**Directions for this task**
An exact copy of every entry is what's needed, so please transcribe them all.

===============

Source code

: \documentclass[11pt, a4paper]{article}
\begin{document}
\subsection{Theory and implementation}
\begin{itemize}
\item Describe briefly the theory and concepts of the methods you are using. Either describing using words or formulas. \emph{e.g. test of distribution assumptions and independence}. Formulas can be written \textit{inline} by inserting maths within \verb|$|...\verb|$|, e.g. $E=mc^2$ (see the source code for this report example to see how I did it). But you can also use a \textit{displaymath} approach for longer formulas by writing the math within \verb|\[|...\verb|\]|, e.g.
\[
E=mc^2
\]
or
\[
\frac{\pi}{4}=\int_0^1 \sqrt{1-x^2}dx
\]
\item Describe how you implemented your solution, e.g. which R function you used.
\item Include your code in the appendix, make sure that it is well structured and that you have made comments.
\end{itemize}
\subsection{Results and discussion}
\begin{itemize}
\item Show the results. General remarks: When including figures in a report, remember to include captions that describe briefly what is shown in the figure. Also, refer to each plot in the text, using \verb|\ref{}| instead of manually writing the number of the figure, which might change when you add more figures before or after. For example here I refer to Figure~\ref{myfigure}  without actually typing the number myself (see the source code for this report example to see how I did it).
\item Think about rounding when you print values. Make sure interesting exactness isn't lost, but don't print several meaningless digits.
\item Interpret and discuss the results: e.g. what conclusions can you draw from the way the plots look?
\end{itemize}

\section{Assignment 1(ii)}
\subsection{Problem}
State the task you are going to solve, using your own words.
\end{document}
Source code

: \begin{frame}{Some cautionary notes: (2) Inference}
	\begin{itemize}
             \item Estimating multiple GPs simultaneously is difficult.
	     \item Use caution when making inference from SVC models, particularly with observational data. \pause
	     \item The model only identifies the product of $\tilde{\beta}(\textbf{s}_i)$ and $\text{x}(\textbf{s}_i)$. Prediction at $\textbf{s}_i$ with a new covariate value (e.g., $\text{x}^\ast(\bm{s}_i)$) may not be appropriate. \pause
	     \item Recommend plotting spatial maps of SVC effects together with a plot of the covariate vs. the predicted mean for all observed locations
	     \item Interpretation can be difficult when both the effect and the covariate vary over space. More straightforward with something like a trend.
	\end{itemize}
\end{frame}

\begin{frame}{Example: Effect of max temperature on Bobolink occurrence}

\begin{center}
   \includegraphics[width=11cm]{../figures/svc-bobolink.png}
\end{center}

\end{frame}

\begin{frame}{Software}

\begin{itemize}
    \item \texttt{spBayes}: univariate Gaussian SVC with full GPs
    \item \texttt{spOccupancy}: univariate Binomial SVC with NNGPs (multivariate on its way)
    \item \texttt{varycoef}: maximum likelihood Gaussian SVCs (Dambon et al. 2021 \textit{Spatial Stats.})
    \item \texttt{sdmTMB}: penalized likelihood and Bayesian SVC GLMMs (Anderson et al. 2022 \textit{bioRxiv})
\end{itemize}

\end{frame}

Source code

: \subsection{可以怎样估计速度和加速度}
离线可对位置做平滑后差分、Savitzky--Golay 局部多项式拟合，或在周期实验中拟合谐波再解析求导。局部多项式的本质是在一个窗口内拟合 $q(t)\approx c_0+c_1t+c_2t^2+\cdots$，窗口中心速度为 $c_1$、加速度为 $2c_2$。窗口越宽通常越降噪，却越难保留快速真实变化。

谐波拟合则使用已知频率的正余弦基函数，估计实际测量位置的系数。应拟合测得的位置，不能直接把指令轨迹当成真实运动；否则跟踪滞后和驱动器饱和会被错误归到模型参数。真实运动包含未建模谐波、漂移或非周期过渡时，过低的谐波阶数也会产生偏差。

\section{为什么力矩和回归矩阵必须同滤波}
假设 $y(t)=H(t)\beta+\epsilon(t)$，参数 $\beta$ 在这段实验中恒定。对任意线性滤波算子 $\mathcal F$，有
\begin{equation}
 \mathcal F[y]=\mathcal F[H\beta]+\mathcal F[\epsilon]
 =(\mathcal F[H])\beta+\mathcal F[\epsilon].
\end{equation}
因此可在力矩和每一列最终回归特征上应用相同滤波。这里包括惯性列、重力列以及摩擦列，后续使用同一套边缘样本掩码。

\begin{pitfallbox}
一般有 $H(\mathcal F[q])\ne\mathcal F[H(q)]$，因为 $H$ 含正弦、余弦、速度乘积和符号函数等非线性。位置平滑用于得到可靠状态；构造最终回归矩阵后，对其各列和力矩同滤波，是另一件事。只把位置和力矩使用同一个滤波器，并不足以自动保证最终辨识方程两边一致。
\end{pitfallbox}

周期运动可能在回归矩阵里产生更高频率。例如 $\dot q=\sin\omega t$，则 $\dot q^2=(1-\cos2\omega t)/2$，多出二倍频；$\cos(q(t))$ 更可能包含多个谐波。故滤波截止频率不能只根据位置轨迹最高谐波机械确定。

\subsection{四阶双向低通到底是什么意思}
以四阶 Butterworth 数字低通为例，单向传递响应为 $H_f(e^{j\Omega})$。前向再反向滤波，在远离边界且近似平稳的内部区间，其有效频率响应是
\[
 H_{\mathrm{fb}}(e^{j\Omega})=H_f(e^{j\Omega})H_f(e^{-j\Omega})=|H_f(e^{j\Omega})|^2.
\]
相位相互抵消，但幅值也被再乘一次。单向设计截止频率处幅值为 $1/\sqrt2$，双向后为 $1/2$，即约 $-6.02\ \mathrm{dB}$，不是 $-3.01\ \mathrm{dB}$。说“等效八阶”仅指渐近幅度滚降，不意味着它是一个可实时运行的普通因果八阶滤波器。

===============

**Solution to this exercise**
Source code

: \documentclass[11pt, a4paper]{article}
\begin{document}
\subsection{Theory and implementation}
\begin{itemize}
\item Describe briefly the theory and concepts of the methods you are using. Either describing using words or formulas. \emph{e.g. test of distribution assumptions and independence}. Formulas can be written \textit{inline} by inserting maths within \verb|$|...\verb|$|, e.g. $E=mc^2$ (see the source code for this report example to see how I did it). But you can also use a \textit{displaymath} approach for longer formulas by writing the math within \verb|\[|...\verb|\]|, e.g.
\[
E=mc^2
\]
or
\[
\frac{\pi}{4}=\int_0^1 \sqrt{1-x^2}dx
\]
\item Describe how you implemented your solution, e.g. which R function you used.
\item Include your code in the appendix, make sure that it is well structured and that you have made comments.
\end{itemize}
\subsection{Results and discussion}
\begin{itemize}
\item Show the results. General remarks: When including figures in a report, remember to include captions that describe briefly what is shown in the figure. Also, refer to each plot in the text, using \verb|\ref{}| instead of manually writing the number of the figure, which might change when you add more figures before or after. For example here I refer to Figure~\ref{myfigure}  without actually typing the number myself (see the source code for this report example to see how I did it).
\item Think about rounding when you print values. Make sure interesting exactness isn't lost, but don't print several meaningless digits.
\item Interpret and discuss the results: e.g. what conclusions can you draw from the way the plots look?
\end{itemize}

\section{Assignment 1(ii)}
\subsection{Problem}
State the task you are going to solve, using your own words.
\end{document}
Source code

: \begin{frame}{Some cautionary notes: (2) Inference}
	\begin{itemize}
             \item Estimating multiple GPs simultaneously is difficult.
	     \item Use caution when making inference from SVC models, particularly with observational data. \pause
	     \item The model only identifies the product of $\tilde{\beta}(\textbf{s}_i)$ and $\text{x}(\textbf{s}_i)$. Prediction at $\textbf{s}_i$ with a new covariate value (e.g., $\text{x}^\ast(\bm{s}_i)$) may not be appropriate. \pause
	     \item Recommend plotting spatial maps of SVC effects together with a plot of the covariate vs. the predicted mean for all observed locations
	     \item Interpretation can be difficult when both the effect and the covariate vary over space. More straightforward with something like a trend.
	\end{itemize}
\end{frame}

\begin{frame}{Example: Effect of max temperature on Bobolink occurrence}

\begin{center}
   \includegraphics[width=11cm]{../figures/svc-bobolink.png}
\end{center}

\end{frame}

\begin{frame}{Software}

\begin{itemize}
    \item \texttt{spBayes}: univariate Gaussian SVC with full GPs
    \item \texttt{spOccupancy}: univariate Binomial SVC with NNGPs (multivariate on its way)
    \item \texttt{varycoef}: maximum likelihood Gaussian SVCs (Dambon et al. 2021 \textit{Spatial Stats.})
    \item \texttt{sdmTMB}: penalized likelihood and Bayesian SVC GLMMs (Anderson et al. 2022 \textit{bioRxiv})
\end{itemize}

\end{frame}

Source code

: \subsection{可以怎样估计速度和加速度}
离线可对位置做平滑后差分、Savitzky--Golay 局部多项式拟合，或在周期实验中拟合谐波再解析求导。局部多项式的本质是在一个窗口内拟合 $q(t)\approx c_0+c_1t+c_2t^2+\cdots$，窗口中心速度为 $c_1$、加速度为 $2c_2$。窗口越宽通常越降噪，却越难保留快速真实变化。

谐波拟合则使用已知频率的正余弦基函数，估计实际测量位置的系数。应拟合测得的位置，不能直接把指令轨迹当成真实运动；否则跟踪滞后和驱动器饱和会被错误归到模型参数。真实运动包含未建模谐波、漂移或非周期过渡时，过低的谐波阶数也会产生偏差。

\section{为什么力矩和回归矩阵必须同滤波}
假设 $y(t)=H(t)\beta+\epsilon(t)$，参数 $\beta$ 在这段实验中恒定。对任意线性滤波算子 $\mathcal F$，有
\begin{equation}
 \mathcal F[y]=\mathcal F[H\beta]+\mathcal F[\epsilon]
 =(\mathcal F[H])\beta+\mathcal F[\epsilon].
\end{equation}
因此可在力矩和每一列最终回归特征上应用相同滤波。这里包括惯性列、重力列以及摩擦列，后续使用同一套边缘样本掩码。

\begin{pitfallbox}
一般有 $H(\mathcal F[q])\ne\mathcal F[H(q)]$，因为 $H$ 含正弦、余弦、速度乘积和符号函数等非线性。位置平滑用于得到可靠状态；构造最终回归矩阵后，对其各列和力矩同滤波，是另一件事。只把位置和力矩使用同一个滤波器，并不足以自动保证最终辨识方程两边一致。
\end{pitfallbox}

周期运动可能在回归矩阵里产生更高频率。例如 $\dot q=\sin\omega t$，则 $\dot q^2=(1-\cos2\omega t)/2$，多出二倍频；$\cos(q(t))$ 更可能包含多个谐波。故滤波截止频率不能只根据位置轨迹最高谐波机械确定。

\subsection{四阶双向低通到底是什么意思}
以四阶 Butterworth 数字低通为例，单向传递响应为 $H_f(e^{j\Omega})$。前向再反向滤波，在远离边界且近似平稳的内部区间，其有效频率响应是
\[
 H_{\mathrm{fb}}(e^{j\Omega})=H_f(e^{j\Omega})H_f(e^{-j\Omega})=|H_f(e^{j\Omega})|^2.
\]
相位相互抵消，但幅值也被再乘一次。单向设计截止频率处幅值为 $1/\sqrt2$，双向后为 $1/2$，即约 $-6.02\ \mathrm{dB}$，不是 $-3.01\ \mathrm{dB}$。说“等效八阶”仅指渐近幅度滚降，不意味着它是一个可实时运行的普通因果八阶滤波器。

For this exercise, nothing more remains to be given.